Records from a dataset
*** Block opens ***

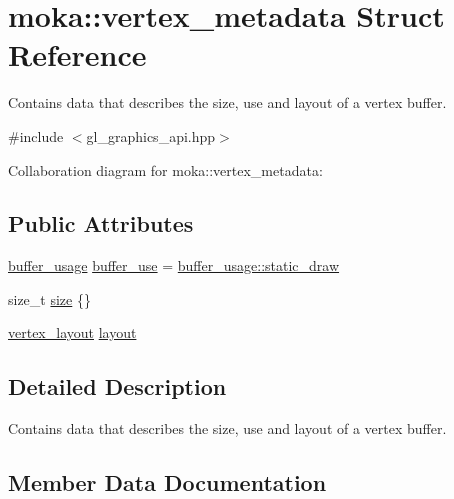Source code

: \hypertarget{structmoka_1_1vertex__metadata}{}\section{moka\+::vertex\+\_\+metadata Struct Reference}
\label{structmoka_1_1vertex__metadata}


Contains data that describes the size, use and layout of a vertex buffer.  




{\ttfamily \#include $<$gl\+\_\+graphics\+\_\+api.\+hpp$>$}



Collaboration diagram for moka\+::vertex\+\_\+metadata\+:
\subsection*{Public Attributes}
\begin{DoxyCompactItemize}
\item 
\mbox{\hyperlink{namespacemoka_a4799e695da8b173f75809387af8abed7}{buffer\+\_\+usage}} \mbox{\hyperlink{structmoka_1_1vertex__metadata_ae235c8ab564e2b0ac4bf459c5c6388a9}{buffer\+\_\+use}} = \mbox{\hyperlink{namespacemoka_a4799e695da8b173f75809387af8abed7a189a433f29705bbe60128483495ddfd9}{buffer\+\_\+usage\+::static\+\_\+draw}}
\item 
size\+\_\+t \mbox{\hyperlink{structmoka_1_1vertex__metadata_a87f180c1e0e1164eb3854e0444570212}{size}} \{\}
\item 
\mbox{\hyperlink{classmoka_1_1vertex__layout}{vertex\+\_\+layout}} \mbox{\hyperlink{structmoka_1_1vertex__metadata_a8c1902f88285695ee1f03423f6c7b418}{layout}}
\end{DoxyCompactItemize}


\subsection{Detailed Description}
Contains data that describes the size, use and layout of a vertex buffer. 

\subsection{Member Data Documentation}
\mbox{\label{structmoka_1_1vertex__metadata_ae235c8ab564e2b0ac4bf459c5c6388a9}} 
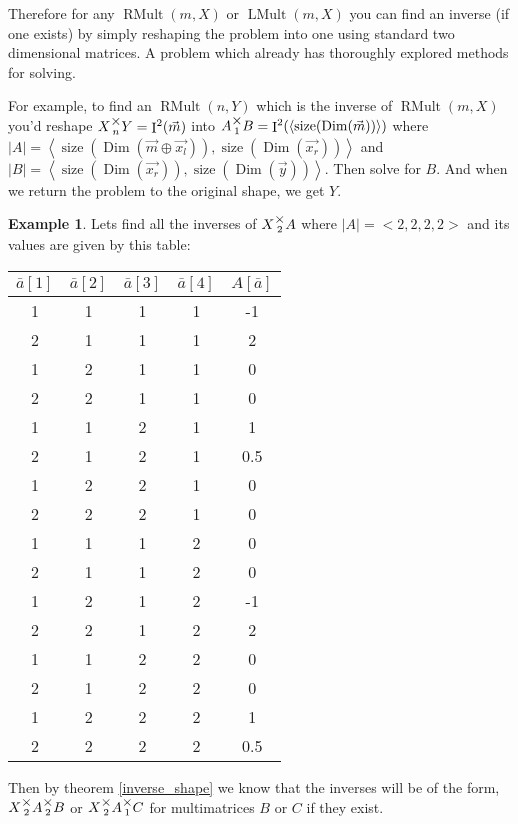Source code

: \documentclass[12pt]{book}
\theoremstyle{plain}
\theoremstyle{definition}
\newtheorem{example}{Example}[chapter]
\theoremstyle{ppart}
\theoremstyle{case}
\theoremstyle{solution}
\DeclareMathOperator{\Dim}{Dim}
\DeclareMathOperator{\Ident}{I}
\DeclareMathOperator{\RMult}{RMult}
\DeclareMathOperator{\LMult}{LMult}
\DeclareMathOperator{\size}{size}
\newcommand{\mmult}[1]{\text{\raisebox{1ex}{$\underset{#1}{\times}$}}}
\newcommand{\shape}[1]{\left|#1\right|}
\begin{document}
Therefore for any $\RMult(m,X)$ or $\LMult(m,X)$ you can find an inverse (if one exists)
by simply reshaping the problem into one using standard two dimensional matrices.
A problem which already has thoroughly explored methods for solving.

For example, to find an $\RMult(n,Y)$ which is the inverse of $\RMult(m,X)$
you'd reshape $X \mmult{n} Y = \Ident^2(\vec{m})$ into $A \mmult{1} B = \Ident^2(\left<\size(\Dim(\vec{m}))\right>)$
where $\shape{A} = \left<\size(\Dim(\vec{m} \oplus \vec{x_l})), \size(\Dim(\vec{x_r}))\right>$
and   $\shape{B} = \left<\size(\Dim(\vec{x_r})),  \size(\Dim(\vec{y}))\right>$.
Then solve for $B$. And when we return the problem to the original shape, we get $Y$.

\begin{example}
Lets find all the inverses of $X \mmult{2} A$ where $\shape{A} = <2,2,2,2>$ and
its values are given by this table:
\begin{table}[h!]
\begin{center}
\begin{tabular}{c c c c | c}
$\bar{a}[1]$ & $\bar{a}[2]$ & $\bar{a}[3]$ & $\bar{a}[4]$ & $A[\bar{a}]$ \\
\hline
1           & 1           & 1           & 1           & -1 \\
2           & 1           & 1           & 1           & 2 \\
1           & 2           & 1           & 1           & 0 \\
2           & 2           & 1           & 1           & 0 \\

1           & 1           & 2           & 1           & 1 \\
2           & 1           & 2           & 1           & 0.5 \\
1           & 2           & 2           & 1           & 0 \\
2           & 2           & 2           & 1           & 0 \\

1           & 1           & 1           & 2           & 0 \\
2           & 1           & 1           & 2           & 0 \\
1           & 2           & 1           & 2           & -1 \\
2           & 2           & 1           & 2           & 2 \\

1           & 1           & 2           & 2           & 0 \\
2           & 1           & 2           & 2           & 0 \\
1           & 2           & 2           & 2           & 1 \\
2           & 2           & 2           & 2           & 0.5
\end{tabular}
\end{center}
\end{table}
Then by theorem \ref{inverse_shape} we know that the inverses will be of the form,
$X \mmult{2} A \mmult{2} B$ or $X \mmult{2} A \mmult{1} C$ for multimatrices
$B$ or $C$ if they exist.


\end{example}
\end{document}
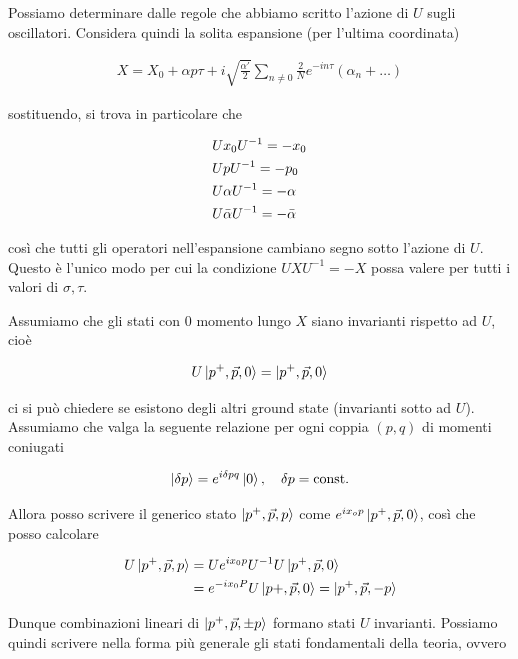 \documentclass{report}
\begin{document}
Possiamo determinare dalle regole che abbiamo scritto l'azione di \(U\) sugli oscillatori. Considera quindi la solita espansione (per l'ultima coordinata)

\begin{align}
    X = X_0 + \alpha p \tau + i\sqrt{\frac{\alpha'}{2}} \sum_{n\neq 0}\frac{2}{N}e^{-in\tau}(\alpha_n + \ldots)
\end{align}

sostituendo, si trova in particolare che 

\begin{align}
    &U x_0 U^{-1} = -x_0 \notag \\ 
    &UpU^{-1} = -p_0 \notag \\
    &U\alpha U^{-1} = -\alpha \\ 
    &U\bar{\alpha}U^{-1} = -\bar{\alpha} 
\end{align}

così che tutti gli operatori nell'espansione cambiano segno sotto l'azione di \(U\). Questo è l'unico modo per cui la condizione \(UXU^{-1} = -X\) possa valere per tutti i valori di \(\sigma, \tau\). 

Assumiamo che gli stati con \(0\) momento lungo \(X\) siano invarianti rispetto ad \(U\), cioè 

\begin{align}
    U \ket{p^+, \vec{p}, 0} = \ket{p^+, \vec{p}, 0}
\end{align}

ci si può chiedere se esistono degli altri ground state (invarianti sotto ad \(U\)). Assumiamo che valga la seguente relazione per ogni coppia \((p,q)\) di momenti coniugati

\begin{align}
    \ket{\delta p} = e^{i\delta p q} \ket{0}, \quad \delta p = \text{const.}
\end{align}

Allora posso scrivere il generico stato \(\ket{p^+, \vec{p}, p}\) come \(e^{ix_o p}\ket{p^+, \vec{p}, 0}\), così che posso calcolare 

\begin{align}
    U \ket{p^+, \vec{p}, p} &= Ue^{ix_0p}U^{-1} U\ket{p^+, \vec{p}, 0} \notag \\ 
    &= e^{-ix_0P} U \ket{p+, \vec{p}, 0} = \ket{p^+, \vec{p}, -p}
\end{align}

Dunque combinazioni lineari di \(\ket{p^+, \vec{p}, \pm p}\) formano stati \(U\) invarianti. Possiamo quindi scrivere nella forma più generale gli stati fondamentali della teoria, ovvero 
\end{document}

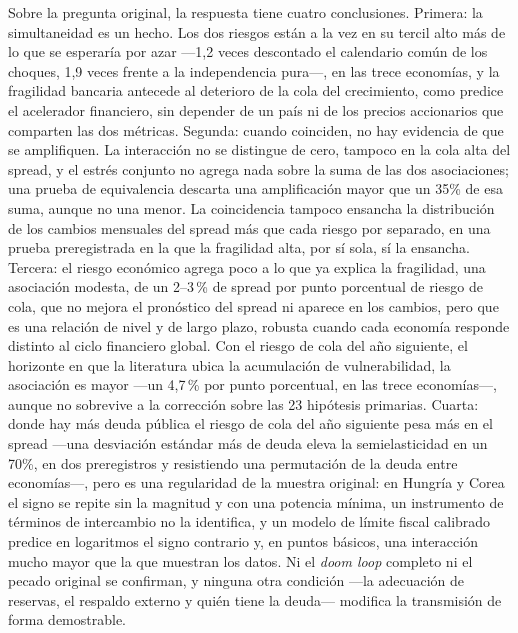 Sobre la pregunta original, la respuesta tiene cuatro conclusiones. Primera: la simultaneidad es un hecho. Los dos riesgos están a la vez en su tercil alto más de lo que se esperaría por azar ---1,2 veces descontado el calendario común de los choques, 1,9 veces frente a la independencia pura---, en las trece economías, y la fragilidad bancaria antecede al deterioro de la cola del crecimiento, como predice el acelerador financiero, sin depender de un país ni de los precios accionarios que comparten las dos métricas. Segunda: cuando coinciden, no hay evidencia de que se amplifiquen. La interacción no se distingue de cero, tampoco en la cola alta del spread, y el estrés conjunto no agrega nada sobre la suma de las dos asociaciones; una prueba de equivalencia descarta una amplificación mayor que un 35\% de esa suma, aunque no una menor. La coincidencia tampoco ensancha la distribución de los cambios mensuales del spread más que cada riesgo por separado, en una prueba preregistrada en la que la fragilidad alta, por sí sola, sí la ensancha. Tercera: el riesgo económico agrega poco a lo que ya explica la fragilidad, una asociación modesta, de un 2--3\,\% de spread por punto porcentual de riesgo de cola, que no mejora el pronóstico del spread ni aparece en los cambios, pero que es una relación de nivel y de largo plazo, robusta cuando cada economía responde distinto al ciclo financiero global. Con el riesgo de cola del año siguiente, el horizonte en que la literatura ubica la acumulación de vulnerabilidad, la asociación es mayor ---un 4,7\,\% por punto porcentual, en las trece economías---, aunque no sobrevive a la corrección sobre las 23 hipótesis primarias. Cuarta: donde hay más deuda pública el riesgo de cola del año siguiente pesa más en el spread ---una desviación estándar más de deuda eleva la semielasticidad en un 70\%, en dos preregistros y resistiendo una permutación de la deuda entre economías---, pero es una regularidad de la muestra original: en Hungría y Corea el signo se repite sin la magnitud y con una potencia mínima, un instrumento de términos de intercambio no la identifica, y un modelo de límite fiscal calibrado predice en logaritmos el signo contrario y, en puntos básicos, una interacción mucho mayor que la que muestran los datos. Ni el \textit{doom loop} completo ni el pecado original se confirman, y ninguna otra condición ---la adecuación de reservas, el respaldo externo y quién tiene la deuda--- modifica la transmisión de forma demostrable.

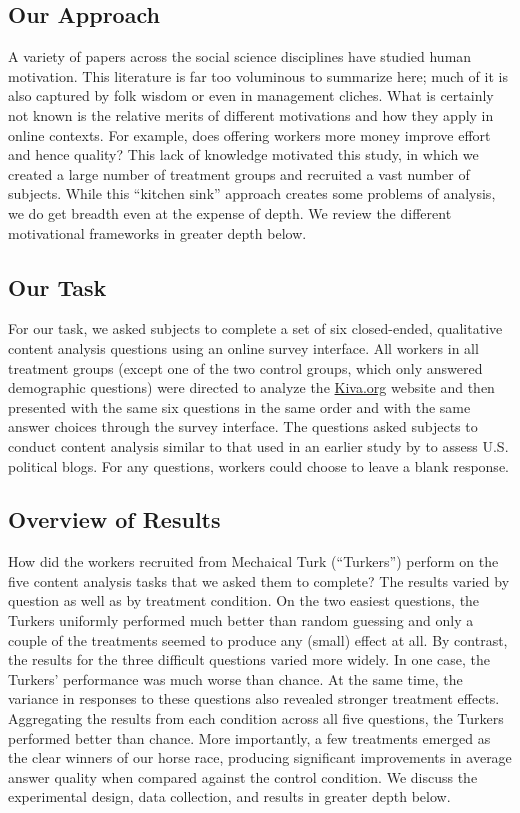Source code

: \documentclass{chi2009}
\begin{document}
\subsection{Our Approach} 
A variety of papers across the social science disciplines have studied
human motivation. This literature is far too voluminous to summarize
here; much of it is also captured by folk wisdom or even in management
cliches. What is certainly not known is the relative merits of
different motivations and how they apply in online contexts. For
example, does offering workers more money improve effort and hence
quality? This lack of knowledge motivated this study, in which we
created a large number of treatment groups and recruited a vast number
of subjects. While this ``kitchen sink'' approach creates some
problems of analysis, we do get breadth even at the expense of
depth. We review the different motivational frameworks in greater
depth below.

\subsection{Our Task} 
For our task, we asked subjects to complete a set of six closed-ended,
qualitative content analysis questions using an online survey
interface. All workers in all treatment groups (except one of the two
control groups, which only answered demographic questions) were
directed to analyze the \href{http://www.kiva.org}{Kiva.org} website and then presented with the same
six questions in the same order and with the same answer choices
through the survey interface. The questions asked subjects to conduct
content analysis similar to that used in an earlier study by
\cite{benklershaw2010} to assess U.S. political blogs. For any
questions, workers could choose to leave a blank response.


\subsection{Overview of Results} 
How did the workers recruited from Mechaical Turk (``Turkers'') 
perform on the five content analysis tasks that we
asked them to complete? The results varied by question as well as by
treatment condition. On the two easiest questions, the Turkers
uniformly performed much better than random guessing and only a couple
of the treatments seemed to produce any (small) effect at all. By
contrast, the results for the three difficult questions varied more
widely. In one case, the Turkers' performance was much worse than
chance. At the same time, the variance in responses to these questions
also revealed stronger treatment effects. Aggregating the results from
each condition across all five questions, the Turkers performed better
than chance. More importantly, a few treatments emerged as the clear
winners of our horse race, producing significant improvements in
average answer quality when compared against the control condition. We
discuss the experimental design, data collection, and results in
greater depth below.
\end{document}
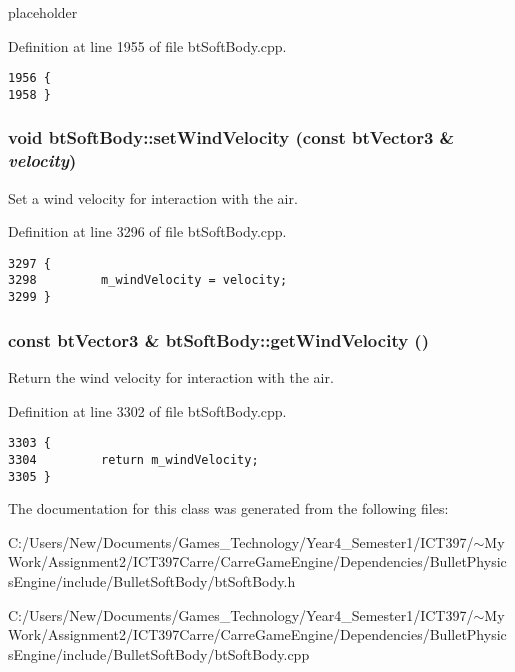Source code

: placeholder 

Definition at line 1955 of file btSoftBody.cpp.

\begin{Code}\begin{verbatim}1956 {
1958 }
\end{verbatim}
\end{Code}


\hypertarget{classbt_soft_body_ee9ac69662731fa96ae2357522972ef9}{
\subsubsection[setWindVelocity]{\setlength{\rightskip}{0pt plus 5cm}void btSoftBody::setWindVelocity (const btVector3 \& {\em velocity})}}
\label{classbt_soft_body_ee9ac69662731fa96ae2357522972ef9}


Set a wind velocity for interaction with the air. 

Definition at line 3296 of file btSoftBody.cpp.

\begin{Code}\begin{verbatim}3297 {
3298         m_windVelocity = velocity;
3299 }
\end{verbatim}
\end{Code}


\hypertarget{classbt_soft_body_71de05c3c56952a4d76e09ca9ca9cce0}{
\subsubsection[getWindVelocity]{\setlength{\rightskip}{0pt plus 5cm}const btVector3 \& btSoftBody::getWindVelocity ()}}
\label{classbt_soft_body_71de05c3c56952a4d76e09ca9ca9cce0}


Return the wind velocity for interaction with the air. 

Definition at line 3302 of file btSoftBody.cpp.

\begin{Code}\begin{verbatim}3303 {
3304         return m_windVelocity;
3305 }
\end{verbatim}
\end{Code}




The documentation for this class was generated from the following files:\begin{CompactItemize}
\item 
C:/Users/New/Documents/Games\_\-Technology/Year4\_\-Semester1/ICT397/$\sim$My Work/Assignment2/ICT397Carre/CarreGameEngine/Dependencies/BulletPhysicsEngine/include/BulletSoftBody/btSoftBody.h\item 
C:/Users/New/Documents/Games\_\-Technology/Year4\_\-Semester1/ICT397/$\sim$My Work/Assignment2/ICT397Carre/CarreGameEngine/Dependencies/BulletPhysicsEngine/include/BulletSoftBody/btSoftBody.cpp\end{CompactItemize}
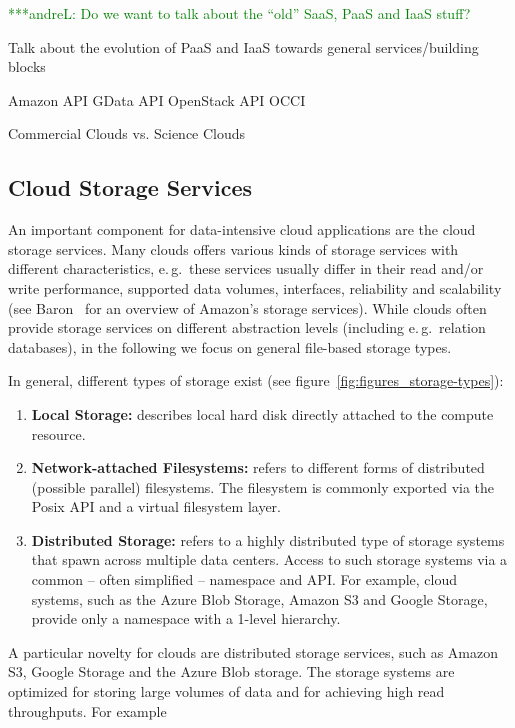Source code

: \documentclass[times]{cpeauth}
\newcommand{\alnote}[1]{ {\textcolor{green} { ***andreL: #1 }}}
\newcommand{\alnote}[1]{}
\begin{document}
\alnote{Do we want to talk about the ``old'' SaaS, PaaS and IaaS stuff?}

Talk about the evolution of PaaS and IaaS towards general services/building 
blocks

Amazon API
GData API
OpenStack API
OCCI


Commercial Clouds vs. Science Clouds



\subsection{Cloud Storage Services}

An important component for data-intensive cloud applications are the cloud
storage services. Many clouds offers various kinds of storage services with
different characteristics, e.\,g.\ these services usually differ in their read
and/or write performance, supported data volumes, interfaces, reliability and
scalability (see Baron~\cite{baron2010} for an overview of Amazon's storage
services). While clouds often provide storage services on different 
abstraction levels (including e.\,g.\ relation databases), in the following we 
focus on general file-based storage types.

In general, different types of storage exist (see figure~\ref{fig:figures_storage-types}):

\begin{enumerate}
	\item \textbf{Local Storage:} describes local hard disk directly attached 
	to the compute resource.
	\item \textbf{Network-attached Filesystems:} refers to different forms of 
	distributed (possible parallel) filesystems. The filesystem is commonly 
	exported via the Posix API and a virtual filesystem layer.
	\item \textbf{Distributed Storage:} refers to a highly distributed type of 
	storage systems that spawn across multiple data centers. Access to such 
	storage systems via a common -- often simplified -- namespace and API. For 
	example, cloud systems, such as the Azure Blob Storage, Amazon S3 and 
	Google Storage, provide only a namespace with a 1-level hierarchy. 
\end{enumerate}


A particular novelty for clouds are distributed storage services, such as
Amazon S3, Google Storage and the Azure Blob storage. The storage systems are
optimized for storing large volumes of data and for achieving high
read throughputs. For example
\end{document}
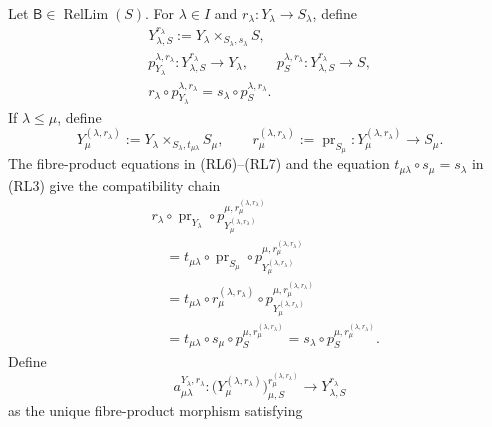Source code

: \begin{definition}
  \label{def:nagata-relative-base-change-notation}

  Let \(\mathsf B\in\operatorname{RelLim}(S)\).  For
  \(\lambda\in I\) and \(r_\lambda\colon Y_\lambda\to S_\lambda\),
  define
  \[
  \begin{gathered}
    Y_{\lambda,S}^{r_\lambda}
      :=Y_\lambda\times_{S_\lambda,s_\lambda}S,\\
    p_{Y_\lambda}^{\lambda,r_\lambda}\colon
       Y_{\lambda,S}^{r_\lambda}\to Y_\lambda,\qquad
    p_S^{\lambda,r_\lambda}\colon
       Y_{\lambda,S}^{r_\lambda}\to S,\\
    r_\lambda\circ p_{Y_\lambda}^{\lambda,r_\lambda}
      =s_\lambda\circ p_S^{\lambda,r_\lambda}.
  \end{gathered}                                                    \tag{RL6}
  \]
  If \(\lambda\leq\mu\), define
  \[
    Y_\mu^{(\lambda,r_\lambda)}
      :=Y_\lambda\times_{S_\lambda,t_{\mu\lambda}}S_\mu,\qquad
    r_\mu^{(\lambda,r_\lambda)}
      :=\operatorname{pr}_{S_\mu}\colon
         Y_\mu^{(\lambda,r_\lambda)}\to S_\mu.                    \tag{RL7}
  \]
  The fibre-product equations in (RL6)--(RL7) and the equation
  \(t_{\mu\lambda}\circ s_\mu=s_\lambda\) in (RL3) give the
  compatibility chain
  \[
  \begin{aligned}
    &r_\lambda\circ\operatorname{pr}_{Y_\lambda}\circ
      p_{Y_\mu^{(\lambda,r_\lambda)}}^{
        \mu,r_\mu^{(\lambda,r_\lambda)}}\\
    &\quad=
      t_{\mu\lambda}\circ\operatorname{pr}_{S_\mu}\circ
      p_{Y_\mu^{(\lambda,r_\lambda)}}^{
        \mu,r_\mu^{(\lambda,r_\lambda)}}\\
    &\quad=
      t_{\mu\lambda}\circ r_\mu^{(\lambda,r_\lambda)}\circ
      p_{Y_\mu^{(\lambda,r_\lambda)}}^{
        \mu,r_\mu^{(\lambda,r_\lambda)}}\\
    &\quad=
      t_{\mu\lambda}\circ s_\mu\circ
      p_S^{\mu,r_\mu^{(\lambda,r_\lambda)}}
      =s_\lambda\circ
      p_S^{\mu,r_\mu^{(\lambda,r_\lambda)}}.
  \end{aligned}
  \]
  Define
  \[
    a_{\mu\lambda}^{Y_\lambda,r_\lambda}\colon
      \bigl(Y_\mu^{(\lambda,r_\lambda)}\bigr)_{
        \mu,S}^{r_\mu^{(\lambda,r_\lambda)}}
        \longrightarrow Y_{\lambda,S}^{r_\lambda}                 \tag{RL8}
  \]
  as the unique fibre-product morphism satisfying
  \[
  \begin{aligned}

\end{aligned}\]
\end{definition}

*** Block closes ***

**Work required:**
Lines with the word "cite" in them should be copied from the preceding records.

**Written answer:**
\cite{benklershaw2010} to assess U.S. political blogs. For any
scalability (see Baron~\cite{baron2010} for an overview of Amazon's storage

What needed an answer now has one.